- Once were warriors: Guadalupe and Apocalypto trade on the Christian and pagan origins of Meso-American culture.
The religious drama Guadalupe opened in U.S. theaters Dec. 8, just one week after its Mexican debut and the same day as Mel Gibson's much-discussed Apocalypto. Both films were pegged to the week of Dec. 12, the feast day for the Virgin of Guadalupe, good timing to draw the attention of Mexican-American audiences.
Both films are historical dramas with at least some aspiration toward the thriller category; both are set in Mexico; and both give main roles to indigenous people who speak on screen, at least in part, in their own languages. (Guadalupe, filmed in Spanish and Nahuatl, is subtitled in the United States for both Spanish and English speakers.) Both films are the work of fervent Catholics: Gibson is a famously conservative, pre-Vatican II convert, while the making of Guadalupe was closely supervised by a Mexican cardinal who heads the Guadalupan Studies Institute, which collects evidence of the 1531 apparition of Mary to an Aztec Indian.
Guadalupe has two storylines, one modern and one set 475 years ago, which are cut together with the subtlety of a Bollywood epic. The modern subplot is a straight allegory about a brother-and-sister team of scientists (read: atheists) raised by their grandmother, who allowed the siblings to believe they were orphans abandoned by unloving parents. This, naturally, throws a wrench into their personal lives. Jose Maria doesn't appreciate the mother figures in his life, and Mercedes is a globe-trotting spinster. They go to Mexico to "investigate" the Virgin of Guadalupe and family values ensue.
Flashbacks to the Nican Mopohua, the 1648 Nahuatl text that is the first record of Guadalupe's apparition, provide a field day for character actors. A giant with an insanely aquiline nose plays the Spanish bishop Juan de Zumarraga, who is initially skeptical of Juan Diego's vision. Indeed, it requires several miracles to get him on board with the Virgin's request to build her a shrine on a Tepeyac hill, where she makes roses bloom in the dead of winter, heals Juan Diego's sick uncle, and burns her image into a tilma, or native tunic.
One of Guadalupe's immediate shortcomings as a suspense movie is that the modern characters are constantly namedropping "scientific" articles, fringy tomes which claim, among other things, that the paints used on the cloth image of the Virgin of Guadalupe are "not of this world," and that outlines of the Holy Family can be identified in the reflections in her eyes. In between such facts come references to the golden mean and numerological symbolism, such as why there are seven points on a piñata (think seven deadly sins). An Arabic character is introduced to hint about the astronomical significance of Mary's celestial vestment and a Jewish character throws out the mystical chestnut of the Three Juans (Juan Diego, his uncle Juan Bernardino, and Bishop Juan de Zumarraga) who bear witness to the miracles. Thus, the three great monotheistic religions appear to agree on the matter.

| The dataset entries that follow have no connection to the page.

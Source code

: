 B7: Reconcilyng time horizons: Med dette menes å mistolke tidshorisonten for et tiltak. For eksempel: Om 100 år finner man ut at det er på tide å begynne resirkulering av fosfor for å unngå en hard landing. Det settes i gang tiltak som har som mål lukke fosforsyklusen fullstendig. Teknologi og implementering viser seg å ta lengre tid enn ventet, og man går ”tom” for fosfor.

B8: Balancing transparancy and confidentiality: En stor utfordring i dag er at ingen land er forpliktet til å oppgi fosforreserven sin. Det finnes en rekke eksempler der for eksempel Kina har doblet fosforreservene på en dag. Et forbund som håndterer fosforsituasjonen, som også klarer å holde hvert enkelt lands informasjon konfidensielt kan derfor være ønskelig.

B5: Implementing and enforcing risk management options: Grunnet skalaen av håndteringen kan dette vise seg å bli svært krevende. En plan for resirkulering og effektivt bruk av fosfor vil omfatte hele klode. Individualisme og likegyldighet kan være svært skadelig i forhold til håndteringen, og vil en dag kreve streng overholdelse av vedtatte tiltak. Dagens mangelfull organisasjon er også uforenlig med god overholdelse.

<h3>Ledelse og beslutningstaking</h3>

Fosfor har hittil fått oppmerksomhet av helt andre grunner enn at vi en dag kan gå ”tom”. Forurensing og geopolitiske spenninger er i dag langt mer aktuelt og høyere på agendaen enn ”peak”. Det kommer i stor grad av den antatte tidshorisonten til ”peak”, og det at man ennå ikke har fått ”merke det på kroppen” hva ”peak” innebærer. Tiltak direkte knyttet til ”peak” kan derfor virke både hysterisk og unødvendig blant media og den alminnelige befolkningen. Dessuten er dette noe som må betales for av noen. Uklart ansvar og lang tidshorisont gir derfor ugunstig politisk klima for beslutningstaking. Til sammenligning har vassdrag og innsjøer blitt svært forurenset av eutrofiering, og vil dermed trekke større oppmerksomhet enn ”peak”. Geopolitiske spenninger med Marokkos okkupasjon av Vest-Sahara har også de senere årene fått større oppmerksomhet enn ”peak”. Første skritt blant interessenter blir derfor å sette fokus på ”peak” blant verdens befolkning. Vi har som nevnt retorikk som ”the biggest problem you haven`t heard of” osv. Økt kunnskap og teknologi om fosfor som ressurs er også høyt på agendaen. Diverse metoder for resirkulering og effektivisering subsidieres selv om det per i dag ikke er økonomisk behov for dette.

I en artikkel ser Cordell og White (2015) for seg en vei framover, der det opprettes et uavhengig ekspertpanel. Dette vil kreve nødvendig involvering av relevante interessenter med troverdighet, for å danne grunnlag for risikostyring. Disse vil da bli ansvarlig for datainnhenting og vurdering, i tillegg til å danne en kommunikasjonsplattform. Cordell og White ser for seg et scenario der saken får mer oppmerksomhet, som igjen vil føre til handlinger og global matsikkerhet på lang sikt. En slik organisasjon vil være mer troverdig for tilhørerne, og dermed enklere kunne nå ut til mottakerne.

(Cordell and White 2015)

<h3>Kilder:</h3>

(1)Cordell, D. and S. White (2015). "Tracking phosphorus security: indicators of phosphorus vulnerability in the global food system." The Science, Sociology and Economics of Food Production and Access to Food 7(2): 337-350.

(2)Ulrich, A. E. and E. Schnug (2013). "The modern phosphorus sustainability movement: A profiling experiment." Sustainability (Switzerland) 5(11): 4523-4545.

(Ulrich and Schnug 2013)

In Apocalypto, Mel Gibson has a similar fixation with a kind of science-iness, taking surface verisimilitude (such as the tattoos, hair and body art in Apocalypto) to an astounding degree. Gibson also seems to agree with the historical worldview behind Guadalupe in regarding pre-Columbian cultures as, if not inherently violent, then as civilizations where blind elites have spiraled homicidally out of control. Tacitly or not, both films suggest that, no matter what harm they might have done, Conquest and conversion at least put an end to the gruesome violence of a particular pre-Christian lifestyle.
Where the films clearly differ is in their sensibility, and when it comes to religious shock and awe thrillers, the Catholic Church could use more of Gibson's savoir faire. Where Apocalypto doesn't shy away from gore on the open hand, Guadalupe prefers the reaction shot. When Juan Diego shows his radiant tilma to the Bishop, the camera doesn't let viewers participate in the big reveal. Instead, it cuts back and forth between the shaken faces of the witnesses. This is one way to save money on special effects, to be sure, but it also accords with ancient decorum in the matter of how to teach morality through art. However, like the ancients, Gibson understands the lure of showmanship: Deathbeds are just not as much fun to watch as arenas of human blood sport.
What is worth watching in Guadalupe, much like the details of everyday life in Gibson's potboiler, is documentary footage slipped into the modern storyline: Scenes of actual pilgrims on their way to the Basilica, the most visited Marian shrine in the world, a womb-shaped sanctuary where the tilma hangs, and villagers committing feats of daring in the Virgin's name, hanging themselves upside-down from a tall, maypole-like device and letting their bodies spool earthward. That kind of faith is far more contagious than mysticism with footnotes. It's a hobbled faith that needs shoring up by medieval ballyhoo dressed up in the trappings of modern science. Faith is not the stuff promulgated by institutions (or movies perhaps), it is born of the needs and customs of people on the ground. The Jewish character gets it when he explains why he, too, is a Guadalupano: "In Mexico, who isn't?"